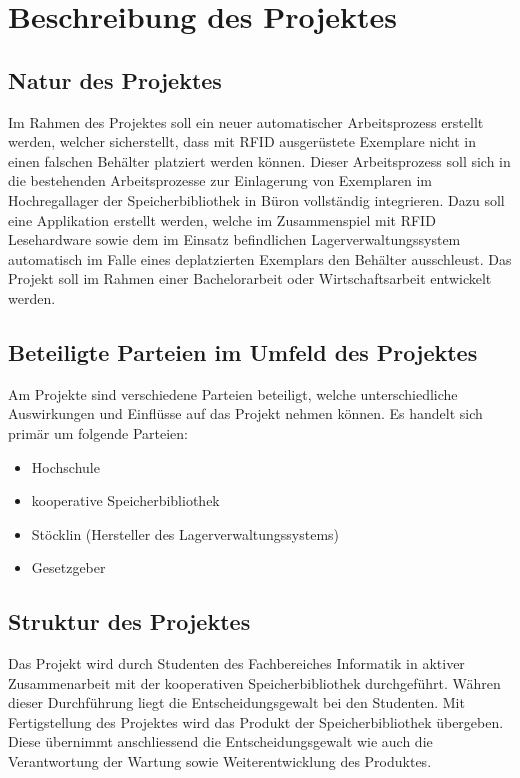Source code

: \chapter{Beschreibung des Projektes}

\section{Natur des Projektes}
Im Rahmen des Projektes soll ein neuer automatischer Arbeitsprozess erstellt werden, welcher sicherstellt, dass mit RFID ausgerüstete Exemplare nicht in einen falschen Behälter platziert werden können. Dieser Arbeitsprozess soll sich in die bestehenden Arbeitsprozesse zur Einlagerung von Exemplaren im Hochregallager der Speicherbibliothek in Büron vollständig integrieren. Dazu soll eine Applikation erstellt werden, welche im Zusammenspiel mit RFID Lesehardware sowie dem im Einsatz befindlichen Lagerverwaltungssystem automatisch im Falle eines deplatzierten Exemplars den Behälter ausschleust. Das Projekt soll im Rahmen einer Bachelorarbeit oder Wirtschaftsarbeit entwickelt werden.

\section{Beteiligte Parteien im Umfeld des Projektes}
Am Projekte sind verschiedene Parteien beteiligt, welche unterschiedliche Auswirkungen und Einflüsse auf das Projekt nehmen können. Es handelt sich primär um folgende Parteien:
\begin{itemize}
	\item Hochschule
	\item kooperative Speicherbibliothek
	\item Stöcklin (Hersteller des Lagerverwaltungssystems)
	\item Gesetzgeber
\end{itemize}

\section{Struktur des Projektes}
Das Projekt wird durch Studenten des Fachbereiches Informatik in aktiver Zusammenarbeit mit der kooperativen Speicherbibliothek durchgeführt. Währen dieser Durchführung liegt die Entscheidungsgewalt bei den Studenten. Mit Fertigstellung des Projektes wird das Produkt der Speicherbibliothek übergeben. Diese übernimmt anschliessend die Entscheidungsgewalt wie auch die Verantwortung der Wartung sowie Weiterentwicklung des Produktes.

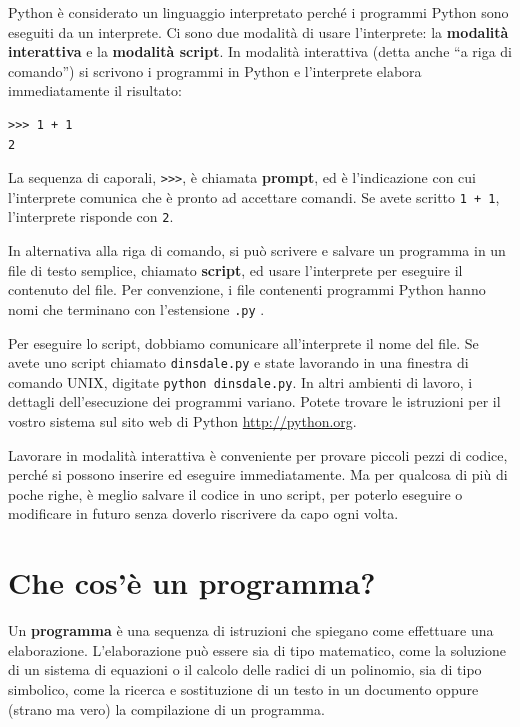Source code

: \documentclass[10pt]{book}
\begin{document}
Python è considerato un linguaggio interpretato perché i programmi Python sono eseguiti da un interprete. Ci sono due modalità di usare l'interprete: la {\bf modalità interattiva} e la {\bf modalità script}. In modalità interattiva (detta anche ``a riga di comando'') si scrivono i programmi in Python e l'interprete elabora immediatamente il risultato:

\begin{verbatim}
>>> 1 + 1
2
\end{verbatim}
%
La sequenza di caporali, \verb">>>", è chiamata {\bf prompt}, ed è l'indicazione con cui l'interprete comunica che è pronto ad accettare comandi. Se avete scritto {\tt 1 + 1}, l'interprete risponde con {\tt 2}.

In alternativa alla riga di comando, si può scrivere e salvare un programma in un file di testo semplice, chiamato {\bf script}, ed usare l'interprete per eseguire il contenuto del file. Per convenzione, i file contenenti programmi Python hanno nomi che terminano con l'estensione {\tt .py} .

Per eseguire lo script, dobbiamo comunicare all'interprete il nome del file. Se avete uno script chiamato {\tt dinsdale.py} e state lavorando in una finestra di comando UNIX, digitate {\tt python dinsdale.py}. In altri ambienti di lavoro, i dettagli dell'esecuzione dei programmi variano. Potete trovare le istruzioni per il vostro sistema sul sito web di Python \url{http://python.org}.

Lavorare in modalità interattiva è conveniente per provare piccoli pezzi di codice, perché si possono inserire ed eseguire immediatamente. Ma per qualcosa di più di poche righe, è meglio salvare il codice in uno script, per poterlo eseguire o modificare in futuro senza doverlo riscrivere da capo ogni volta.


\section{Che cos'è un programma?}

Un {\bf programma} è una sequenza di istruzioni che spiegano come effettuare una elaborazione. L'elaborazione può essere sia di tipo matematico, come la soluzione di un sistema di equazioni o il calcolo delle radici di un polinomio, sia di tipo simbolico, come la ricerca e sostituzione di un testo in un documento oppure (strano ma vero) la compilazione di un programma.
\end{document}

--------------------

Exercise.
The complete set of records should be written out again, pictures excluded.

Written answer.
Source code

: \chapter{Beschreibung des Projektes}

\section{Natur des Projektes}
Im Rahmen des Projektes soll ein neuer automatischer Arbeitsprozess erstellt werden, welcher sicherstellt, dass mit RFID ausgerüstete Exemplare nicht in einen falschen Behälter platziert werden können. Dieser Arbeitsprozess soll sich in die bestehenden Arbeitsprozesse zur Einlagerung von Exemplaren im Hochregallager der Speicherbibliothek in Büron vollständig integrieren. Dazu soll eine Applikation erstellt werden, welche im Zusammenspiel mit RFID Lesehardware sowie dem im Einsatz befindlichen Lagerverwaltungssystem automatisch im Falle eines deplatzierten Exemplars den Behälter ausschleust. Das Projekt soll im Rahmen einer Bachelorarbeit oder Wirtschaftsarbeit entwickelt werden.

\section{Beteiligte Parteien im Umfeld des Projektes}
Am Projekte sind verschiedene Parteien beteiligt, welche unterschiedliche Auswirkungen und Einflüsse auf das Projekt nehmen können. Es handelt sich primär um folgende Parteien:
\begin{itemize}
	\item Hochschule
	\item kooperative Speicherbibliothek
	\item Stöcklin (Hersteller des Lagerverwaltungssystems)
	\item Gesetzgeber
\end{itemize}

\section{Struktur des Projektes}
Das Projekt wird durch Studenten des Fachbereiches Informatik in aktiver Zusammenarbeit mit der kooperativen Speicherbibliothek durchgeführt. Währen dieser Durchführung liegt die Entscheidungsgewalt bei den Studenten. Mit Fertigstellung des Projektes wird das Produkt der Speicherbibliothek übergeben. Diese übernimmt anschliessend die Entscheidungsgewalt wie auch die Verantwortung der Wartung sowie Weiterentwicklung des Produktes.

Source code

: \documentclass[10pt]{book}
\begin{document}
Python è considerato un linguaggio interpretato perché i programmi Python sono eseguiti da un interprete. Ci sono due modalità di usare l'interprete: la {\bf modalità interattiva} e la {\bf modalità script}. In modalità interattiva (detta anche ``a riga di comando'') si scrivono i programmi in Python e l'interprete elabora immediatamente il risultato:

\begin{verbatim}
>>> 1 + 1
2
\end{verbatim}
%
La sequenza di caporali, \verb">>>", è chiamata {\bf prompt}, ed è l'indicazione con cui l'interprete comunica che è pronto ad accettare comandi. Se avete scritto {\tt 1 + 1}, l'interprete risponde con {\tt 2}.

In alternativa alla riga di comando, si può scrivere e salvare un programma in un file di testo semplice, chiamato {\bf script}, ed usare l'interprete per eseguire il contenuto del file. Per convenzione, i file contenenti programmi Python hanno nomi che terminano con l'estensione {\tt .py} .

Per eseguire lo script, dobbiamo comunicare all'interprete il nome del file. Se avete uno script chiamato {\tt dinsdale.py} e state lavorando in una finestra di comando UNIX, digitate {\tt python dinsdale.py}. In altri ambienti di lavoro, i dettagli dell'esecuzione dei programmi variano. Potete trovare le istruzioni per il vostro sistema sul sito web di Python \url{http://python.org}.

Lavorare in modalità interattiva è conveniente per provare piccoli pezzi di codice, perché si possono inserire ed eseguire immediatamente. Ma per qualcosa di più di poche righe, è meglio salvare il codice in uno script, per poterlo eseguire o modificare in futuro senza doverlo riscrivere da capo ogni volta.


\section{Che cos'è un programma?}

Un {\bf programma} è una sequenza di istruzioni che spiegano come effettuare una elaborazione. L'elaborazione può essere sia di tipo matematico, come la soluzione di un sistema di equazioni o il calcolo delle radici di un polinomio, sia di tipo simbolico, come la ricerca e sostituzione di un testo in un documento oppure (strano ma vero) la compilazione di un programma.
\end{document}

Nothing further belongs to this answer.